++++ Entries provided
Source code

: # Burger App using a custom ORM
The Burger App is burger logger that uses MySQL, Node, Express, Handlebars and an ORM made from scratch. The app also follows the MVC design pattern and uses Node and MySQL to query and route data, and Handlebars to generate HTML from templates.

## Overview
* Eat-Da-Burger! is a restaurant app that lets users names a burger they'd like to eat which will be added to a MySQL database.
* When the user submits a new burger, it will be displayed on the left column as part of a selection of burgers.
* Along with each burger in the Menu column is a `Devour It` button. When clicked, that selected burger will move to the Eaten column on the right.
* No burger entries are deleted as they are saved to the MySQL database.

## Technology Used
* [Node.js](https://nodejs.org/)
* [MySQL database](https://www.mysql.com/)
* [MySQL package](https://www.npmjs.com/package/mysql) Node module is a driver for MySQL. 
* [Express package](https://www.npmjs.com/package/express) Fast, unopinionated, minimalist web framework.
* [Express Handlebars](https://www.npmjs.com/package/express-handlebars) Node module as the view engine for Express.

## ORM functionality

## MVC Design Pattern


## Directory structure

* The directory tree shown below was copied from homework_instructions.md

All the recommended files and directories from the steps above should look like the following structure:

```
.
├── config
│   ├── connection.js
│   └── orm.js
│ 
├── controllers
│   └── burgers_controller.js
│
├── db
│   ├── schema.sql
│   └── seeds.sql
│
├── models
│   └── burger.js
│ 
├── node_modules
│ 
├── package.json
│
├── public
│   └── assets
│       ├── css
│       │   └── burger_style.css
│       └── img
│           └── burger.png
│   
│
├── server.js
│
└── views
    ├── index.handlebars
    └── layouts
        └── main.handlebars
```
++++++++
++++ Entries provided
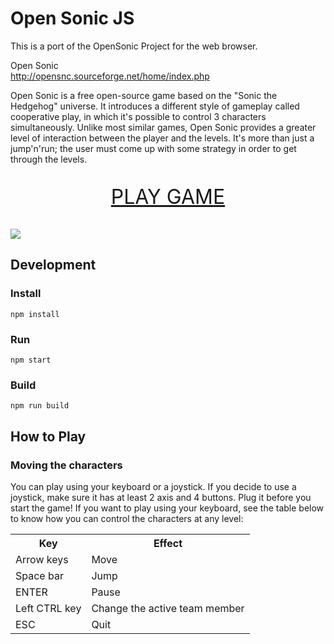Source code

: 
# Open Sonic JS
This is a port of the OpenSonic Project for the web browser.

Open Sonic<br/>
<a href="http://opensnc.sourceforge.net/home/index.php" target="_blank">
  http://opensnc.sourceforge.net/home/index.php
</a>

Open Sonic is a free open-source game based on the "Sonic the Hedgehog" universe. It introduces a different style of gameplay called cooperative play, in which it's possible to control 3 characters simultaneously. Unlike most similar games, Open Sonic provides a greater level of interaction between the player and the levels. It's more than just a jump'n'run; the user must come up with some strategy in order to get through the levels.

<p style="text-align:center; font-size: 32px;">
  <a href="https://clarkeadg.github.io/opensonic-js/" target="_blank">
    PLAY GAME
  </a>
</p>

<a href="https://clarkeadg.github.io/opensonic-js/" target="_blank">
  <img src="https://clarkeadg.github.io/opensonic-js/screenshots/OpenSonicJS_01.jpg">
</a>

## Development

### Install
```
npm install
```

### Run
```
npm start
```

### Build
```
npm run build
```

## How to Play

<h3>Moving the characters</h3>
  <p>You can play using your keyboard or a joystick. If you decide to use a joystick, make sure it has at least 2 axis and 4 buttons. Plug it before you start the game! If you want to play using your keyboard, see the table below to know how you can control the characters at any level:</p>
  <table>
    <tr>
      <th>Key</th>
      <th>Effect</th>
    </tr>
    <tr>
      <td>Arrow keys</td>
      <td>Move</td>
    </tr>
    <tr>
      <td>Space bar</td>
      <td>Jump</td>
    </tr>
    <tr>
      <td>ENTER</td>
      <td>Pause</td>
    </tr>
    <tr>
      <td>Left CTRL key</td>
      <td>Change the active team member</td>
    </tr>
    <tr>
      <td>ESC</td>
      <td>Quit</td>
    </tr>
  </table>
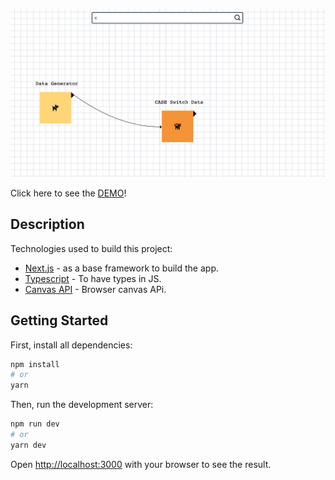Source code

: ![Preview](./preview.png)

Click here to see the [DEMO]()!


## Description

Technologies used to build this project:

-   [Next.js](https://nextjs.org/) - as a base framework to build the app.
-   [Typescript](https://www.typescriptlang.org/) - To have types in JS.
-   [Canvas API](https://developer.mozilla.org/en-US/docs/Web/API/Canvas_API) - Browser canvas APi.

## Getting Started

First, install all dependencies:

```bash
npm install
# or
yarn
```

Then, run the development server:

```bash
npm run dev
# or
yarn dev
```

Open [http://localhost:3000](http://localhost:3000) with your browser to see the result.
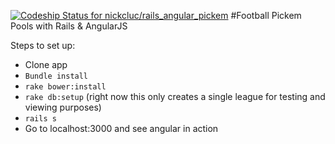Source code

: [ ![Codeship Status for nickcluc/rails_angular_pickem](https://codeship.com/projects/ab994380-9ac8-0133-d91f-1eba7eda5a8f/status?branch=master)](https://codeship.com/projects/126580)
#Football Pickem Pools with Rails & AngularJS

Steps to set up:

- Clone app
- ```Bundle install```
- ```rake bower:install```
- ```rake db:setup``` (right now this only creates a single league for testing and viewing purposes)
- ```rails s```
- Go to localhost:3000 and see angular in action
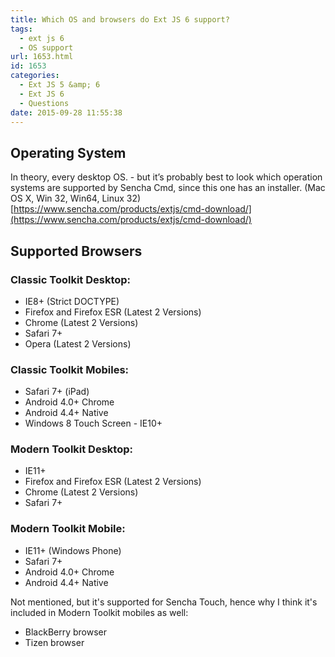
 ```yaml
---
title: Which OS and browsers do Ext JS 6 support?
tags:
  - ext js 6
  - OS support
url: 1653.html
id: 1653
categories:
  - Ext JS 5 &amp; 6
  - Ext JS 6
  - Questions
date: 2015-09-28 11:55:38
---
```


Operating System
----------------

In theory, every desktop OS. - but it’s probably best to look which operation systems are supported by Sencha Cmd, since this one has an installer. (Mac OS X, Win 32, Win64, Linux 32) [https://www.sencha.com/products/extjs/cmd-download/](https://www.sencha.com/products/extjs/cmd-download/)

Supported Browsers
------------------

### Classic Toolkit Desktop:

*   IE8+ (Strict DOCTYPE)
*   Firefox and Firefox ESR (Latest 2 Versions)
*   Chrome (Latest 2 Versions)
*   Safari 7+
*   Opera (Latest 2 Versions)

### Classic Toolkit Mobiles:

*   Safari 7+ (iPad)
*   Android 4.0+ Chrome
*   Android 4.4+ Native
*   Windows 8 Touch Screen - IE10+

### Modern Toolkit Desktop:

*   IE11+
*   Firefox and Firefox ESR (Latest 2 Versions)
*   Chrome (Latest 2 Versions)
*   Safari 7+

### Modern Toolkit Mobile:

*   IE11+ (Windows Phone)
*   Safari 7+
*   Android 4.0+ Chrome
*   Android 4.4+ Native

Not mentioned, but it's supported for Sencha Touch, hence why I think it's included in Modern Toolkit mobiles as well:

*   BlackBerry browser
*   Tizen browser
++++++++
++++ Entries provided
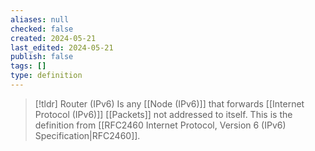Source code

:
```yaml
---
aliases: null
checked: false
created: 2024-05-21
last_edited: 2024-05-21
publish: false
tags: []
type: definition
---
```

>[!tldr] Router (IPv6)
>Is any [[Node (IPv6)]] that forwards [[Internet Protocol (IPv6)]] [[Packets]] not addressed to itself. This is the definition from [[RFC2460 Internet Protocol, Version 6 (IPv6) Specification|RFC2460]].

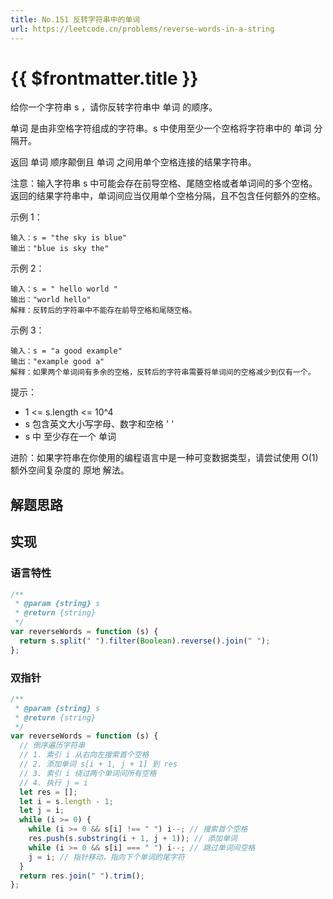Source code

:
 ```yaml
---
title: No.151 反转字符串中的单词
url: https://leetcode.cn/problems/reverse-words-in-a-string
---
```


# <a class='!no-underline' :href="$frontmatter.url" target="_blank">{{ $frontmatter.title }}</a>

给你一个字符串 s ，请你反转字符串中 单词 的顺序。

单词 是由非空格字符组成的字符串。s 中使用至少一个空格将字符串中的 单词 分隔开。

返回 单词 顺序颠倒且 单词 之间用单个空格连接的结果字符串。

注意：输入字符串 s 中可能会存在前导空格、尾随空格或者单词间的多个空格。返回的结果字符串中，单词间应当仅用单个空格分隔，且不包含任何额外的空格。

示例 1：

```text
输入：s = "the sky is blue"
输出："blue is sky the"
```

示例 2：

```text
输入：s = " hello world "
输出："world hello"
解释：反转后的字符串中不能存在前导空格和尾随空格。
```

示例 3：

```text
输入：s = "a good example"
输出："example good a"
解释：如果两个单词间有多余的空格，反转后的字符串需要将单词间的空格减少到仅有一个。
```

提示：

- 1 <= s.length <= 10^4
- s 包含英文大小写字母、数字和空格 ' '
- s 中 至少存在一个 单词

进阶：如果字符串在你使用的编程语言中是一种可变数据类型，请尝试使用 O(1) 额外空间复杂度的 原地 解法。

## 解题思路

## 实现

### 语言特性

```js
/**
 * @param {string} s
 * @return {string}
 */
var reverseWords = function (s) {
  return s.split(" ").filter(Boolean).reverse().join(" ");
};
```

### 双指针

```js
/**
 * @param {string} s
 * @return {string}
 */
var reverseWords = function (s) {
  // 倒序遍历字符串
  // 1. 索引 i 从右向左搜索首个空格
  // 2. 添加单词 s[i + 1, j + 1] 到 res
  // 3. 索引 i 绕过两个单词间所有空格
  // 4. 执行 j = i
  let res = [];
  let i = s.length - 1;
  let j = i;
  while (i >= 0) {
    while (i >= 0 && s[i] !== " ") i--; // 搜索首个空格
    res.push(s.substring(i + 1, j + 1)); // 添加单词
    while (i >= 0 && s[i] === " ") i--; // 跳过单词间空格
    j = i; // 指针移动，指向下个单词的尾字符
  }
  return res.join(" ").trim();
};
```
++++++++
What is required
Line count for the string "below": give the number of lines in the listing that hold it, with no other output.

Answer area
2